Les déchets radioactifs


Pour répondre à nos besoins énergétiques s’accroissants de jours en jours, l’un des moyens de production d’énergie vers laquelle se tournent plusieurs pays est le nucléaire : il répond d’une part à la problématique environnementale (faible émission de CO2) et à celle du rendement. Cependant, l’inconvénient principal du nucléaire sont ses déchets : produire de l’énergie implique la formation de déchets nucléaires, et donc nocifs pour le vivant (dont les humains). Actuellement, la plupart de nos déchets nucléaires sont enfouis sous terre [4] dans des bunkers et caves hermétiques, là où les radiations n’atteindront personne. Nous prenons alors soin de ne pas construire ou creuser près des endroits où nous stockons nos déchets radioactifs. Mais une civilisation postérieure à la nôtre, ne sachant pas qu’il y a des déchets à tels endroits, pourrait se lancer dans des projets de construction à ces endroits et tomber sur les déchets radioactifs en creusant le sol. Cela poserait un risque grave pour la santé des ouvriers et des habitants de cette future civilisation. Comment pouvons-nous donc transmettre l’emplacement des sites d’enfouissements à des post-civilisations qui n’auront ni la même culture ni la même langue que nous ?

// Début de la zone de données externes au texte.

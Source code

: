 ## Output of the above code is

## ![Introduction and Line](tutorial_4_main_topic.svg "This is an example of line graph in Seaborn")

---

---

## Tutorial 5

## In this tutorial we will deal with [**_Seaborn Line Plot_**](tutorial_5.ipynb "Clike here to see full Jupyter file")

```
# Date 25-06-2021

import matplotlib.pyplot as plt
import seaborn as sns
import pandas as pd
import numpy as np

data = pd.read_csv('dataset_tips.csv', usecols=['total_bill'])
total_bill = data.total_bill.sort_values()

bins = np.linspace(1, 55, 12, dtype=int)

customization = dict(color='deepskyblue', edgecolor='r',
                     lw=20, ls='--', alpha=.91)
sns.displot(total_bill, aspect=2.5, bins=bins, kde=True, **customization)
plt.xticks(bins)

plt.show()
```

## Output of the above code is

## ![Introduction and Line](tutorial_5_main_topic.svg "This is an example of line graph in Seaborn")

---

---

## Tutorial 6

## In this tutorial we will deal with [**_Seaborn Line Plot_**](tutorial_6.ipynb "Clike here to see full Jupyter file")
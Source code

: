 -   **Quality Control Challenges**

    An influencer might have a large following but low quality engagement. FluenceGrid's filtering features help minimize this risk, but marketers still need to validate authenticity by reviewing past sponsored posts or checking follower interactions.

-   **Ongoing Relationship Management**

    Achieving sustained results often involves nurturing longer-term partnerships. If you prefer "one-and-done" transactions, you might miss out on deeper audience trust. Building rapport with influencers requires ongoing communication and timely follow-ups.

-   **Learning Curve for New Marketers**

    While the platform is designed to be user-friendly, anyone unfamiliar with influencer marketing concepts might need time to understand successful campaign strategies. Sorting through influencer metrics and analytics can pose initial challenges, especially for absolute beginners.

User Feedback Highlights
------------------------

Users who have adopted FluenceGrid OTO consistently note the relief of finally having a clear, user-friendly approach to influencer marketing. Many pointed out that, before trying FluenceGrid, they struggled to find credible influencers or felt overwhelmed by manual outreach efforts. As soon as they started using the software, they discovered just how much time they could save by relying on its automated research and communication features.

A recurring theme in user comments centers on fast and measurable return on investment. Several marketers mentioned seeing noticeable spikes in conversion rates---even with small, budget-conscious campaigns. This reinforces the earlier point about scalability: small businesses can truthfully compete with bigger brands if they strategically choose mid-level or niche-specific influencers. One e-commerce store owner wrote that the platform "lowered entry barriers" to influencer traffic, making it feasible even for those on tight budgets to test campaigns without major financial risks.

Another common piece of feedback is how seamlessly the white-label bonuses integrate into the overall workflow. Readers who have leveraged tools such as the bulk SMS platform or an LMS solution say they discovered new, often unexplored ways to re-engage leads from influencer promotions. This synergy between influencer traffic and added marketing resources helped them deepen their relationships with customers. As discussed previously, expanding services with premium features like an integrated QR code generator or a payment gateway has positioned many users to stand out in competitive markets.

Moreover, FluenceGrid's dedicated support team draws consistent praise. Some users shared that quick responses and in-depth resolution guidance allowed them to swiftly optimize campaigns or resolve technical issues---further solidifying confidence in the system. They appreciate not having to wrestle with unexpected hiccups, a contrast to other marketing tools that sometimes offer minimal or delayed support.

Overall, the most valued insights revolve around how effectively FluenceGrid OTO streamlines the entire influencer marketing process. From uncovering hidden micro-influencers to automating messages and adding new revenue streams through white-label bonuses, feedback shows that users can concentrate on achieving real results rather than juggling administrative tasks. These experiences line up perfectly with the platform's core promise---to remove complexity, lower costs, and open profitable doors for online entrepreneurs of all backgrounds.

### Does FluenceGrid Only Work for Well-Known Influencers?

Bonne nouvelle, les déchets radioactifs disparaissent avec le temps : c’est ce qu’on appelle la décroissance radioactive. Les atomes radioactifs issus des réactions nucléaires se produisant dans les réacteurs sont instables et se re-stabilisent en émettant des rayons radioactifs nocifs. Les déchets radioactifs ont tous une demi-vie. Soit un temps au bout duquel la moitié des atomes radioactifs se seront re-stabilisés. Nos déchets radioactifs actuels ont soit une demi-vie courte (ces déchets deviennent sûrs au bout de 300 ans) soit une demi-vie longue (ces déchets deviennent sûrs au bout d’environ 105 années, comme le Pu242 [2] [1]). Ce sont ces derniers qui posent problème, car d’après la collapsologie -l’étude très large de la fin de notre civilisation-, il est très probable que notre civilisation s’arrête avant l’inactivité de ces déchets [5], ce qui rend réelle la menace d'un forage au mauvais endroit par une nouvelle civilisation.


La sémiotique nucléaire [4], un champ de recherche dont le seul but est de trouver une manière d’avertir les futurs habitants de la Terre nous a donné plusieurs champs de recherche. Dans le cas d’une transformation douce de la société, les installations de stockage des déchets pourraient s’incorporer à la culture, de telle sorte que l’information du danger que représente les déchets soit transmise de générations en générations [6]. Même si l’humanité régresse en science et connaissance, nous inventerons aisément quelque mythologie pour contraindre le reste de la population à ne pas s’aventurer dans ces endroits. Par exemple, en Europe, les modèles d'avertissement reposent principalement sur l'intégration des installations de stockage des déchets au sein de la société, de telle sorte que les informations sur leur présence puissent être transmises à travers le temps et les âges [6].   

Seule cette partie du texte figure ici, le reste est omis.